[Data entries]
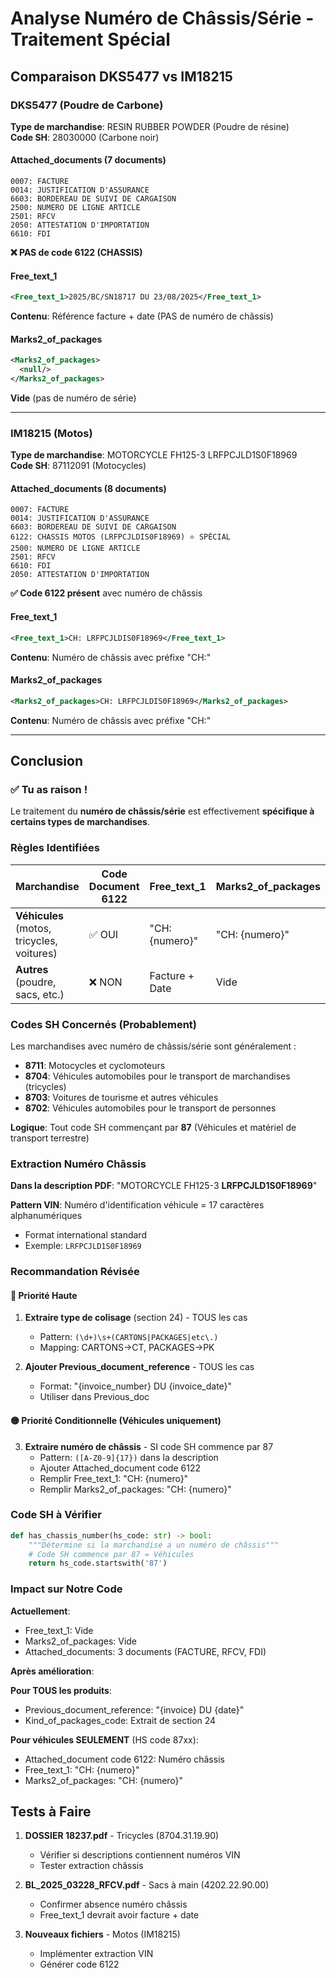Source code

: # Analyse Numéro de Châssis/Série - Traitement Spécial

## Comparaison DKS5477 vs IM18215

### DKS5477 (Poudre de Carbone)

**Type de marchandise**: RESIN RUBBER POWDER (Poudre de résine)  
**Code SH**: 28030000 (Carbone noir)

#### Attached_documents (7 documents)
```
0007: FACTURE
0014: JUSTIFICATION D'ASSURANCE
6603: BORDEREAU DE SUIVI DE CARGAISON
2500: NUMERO DE LIGNE ARTICLE
2501: RFCV
2050: ATTESTATION D'IMPORTATION
6610: FDI
```

**❌ PAS de code 6122 (CHASSIS)**

#### Free_text_1
```xml
<Free_text_1>2025/BC/SN18717 DU 23/08/2025</Free_text_1>
```
**Contenu**: Référence facture + date (PAS de numéro de châssis)

#### Marks2_of_packages
```xml
<Marks2_of_packages>
  <null/>
</Marks2_of_packages>
```
**Vide** (pas de numéro de série)

---

### IM18215 (Motos)

**Type de marchandise**: MOTORCYCLE FH125-3 LRFPCJLD1S0F18969  
**Code SH**: 87112091 (Motocycles)

#### Attached_documents (8 documents)
```
0007: FACTURE
0014: JUSTIFICATION D'ASSURANCE
6603: BORDEREAU DE SUIVI DE CARGAISON
6122: CHASSIS MOTOS (LRFPCJLDIS0F18969) ⭐ SPÉCIAL
2500: NUMERO DE LIGNE ARTICLE
2501: RFCV
6610: FDI
2050: ATTESTATION D'IMPORTATION
```

**✅ Code 6122 présent** avec numéro de châssis

#### Free_text_1
```xml
<Free_text_1>CH: LRFPCJLDIS0F18969</Free_text_1>
```
**Contenu**: Numéro de châssis avec préfixe "CH:"

#### Marks2_of_packages
```xml
<Marks2_of_packages>CH: LRFPCJLDIS0F18969</Marks2_of_packages>
```
**Contenu**: Numéro de châssis avec préfixe "CH:"

---

## Conclusion

### ✅ Tu as raison !

Le traitement du **numéro de châssis/série** est effectivement **spécifique à certains types de marchandises**.

### Règles Identifiées

| Marchandise | Code Document 6122 | Free_text_1 | Marks2_of_packages |
|-------------|-------------------|-------------|-------------------|
| **Véhicules** (motos, tricycles, voitures) | ✅ OUI | "CH: {numero}" | "CH: {numero}" |
| **Autres** (poudre, sacs, etc.) | ❌ NON | Facture + Date | Vide |

### Codes SH Concernés (Probablement)

Les marchandises avec numéro de châssis/série sont généralement :

- **8711**: Motocycles et cyclomoteurs
- **8704**: Véhicules automobiles pour le transport de marchandises (tricycles)
- **8703**: Voitures de tourisme et autres véhicules
- **8702**: Véhicules automobiles pour le transport de personnes

**Logique**: Tout code SH commençant par **87** (Véhicules et matériel de transport terrestre)

### Extraction Numéro Châssis

**Dans la description PDF**: "MOTORCYCLE FH125-3 **LRFPCJLD1S0F18969**"

**Pattern VIN**: Numéro d'identification véhicule = 17 caractères alphanumériques
- Format international standard
- Exemple: `LRFPCJLD1S0F18969`

### Recommandation Révisée

#### 🔴 Priorité Haute

1. **Extraire type de colisage** (section 24) - TOUS les cas
   - Pattern: `(\d+)\s+(CARTONS|PACKAGES|etc\.)`
   - Mapping: CARTONS→CT, PACKAGES→PK

2. **Ajouter Previous_document_reference** - TOUS les cas
   - Format: "{invoice_number} DU {invoice_date}"
   - Utiliser dans Previous_doc

#### 🟡 Priorité Conditionnelle (Véhicules uniquement)

3. **Extraire numéro de châssis** - SI code SH commence par 87
   - Pattern: `([A-Z0-9]{17})` dans la description
   - Ajouter Attached_document code 6122
   - Remplir Free_text_1: "CH: {numero}"
   - Remplir Marks2_of_packages: "CH: {numero}"

### Code SH à Vérifier

```python
def has_chassis_number(hs_code: str) -> bool:
    """Détermine si la marchandise a un numéro de châssis"""
    # Code SH commence par 87 = Véhicules
    return hs_code.startswith('87')
```

### Impact sur Notre Code

**Actuellement**:
- Free_text_1: Vide
- Marks2_of_packages: Vide
- Attached_documents: 3 documents (FACTURE, RFCV, FDI)

**Après amélioration**:

**Pour TOUS les produits**:
- Previous_document_reference: "{invoice} DU {date}"
- Kind_of_packages_code: Extrait de section 24

**Pour véhicules SEULEMENT** (HS code 87xx):
- Attached_document code 6122: Numéro châssis
- Free_text_1: "CH: {numero}"
- Marks2_of_packages: "CH: {numero}"

## Tests à Faire

1. **DOSSIER 18237.pdf** - Tricycles (8704.31.19.90)
   - Vérifier si descriptions contiennent numéros VIN
   - Tester extraction châssis

2. **BL_2025_03228_RFCV.pdf** - Sacs à main (4202.22.90.00)
   - Confirmer absence numéro châssis
   - Free_text_1 devrait avoir facture + date

3. **Nouveaux fichiers** - Motos (IM18215)
   - Implémenter extraction VIN
   - Générer code 6122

Assignment >> Where does "Priorité" appear in the records above? Copy every line that has it.

Response >>
#### 🔴 Priorité Haute
#### 🟡 Priorité Conditionnelle (Véhicules uniquement)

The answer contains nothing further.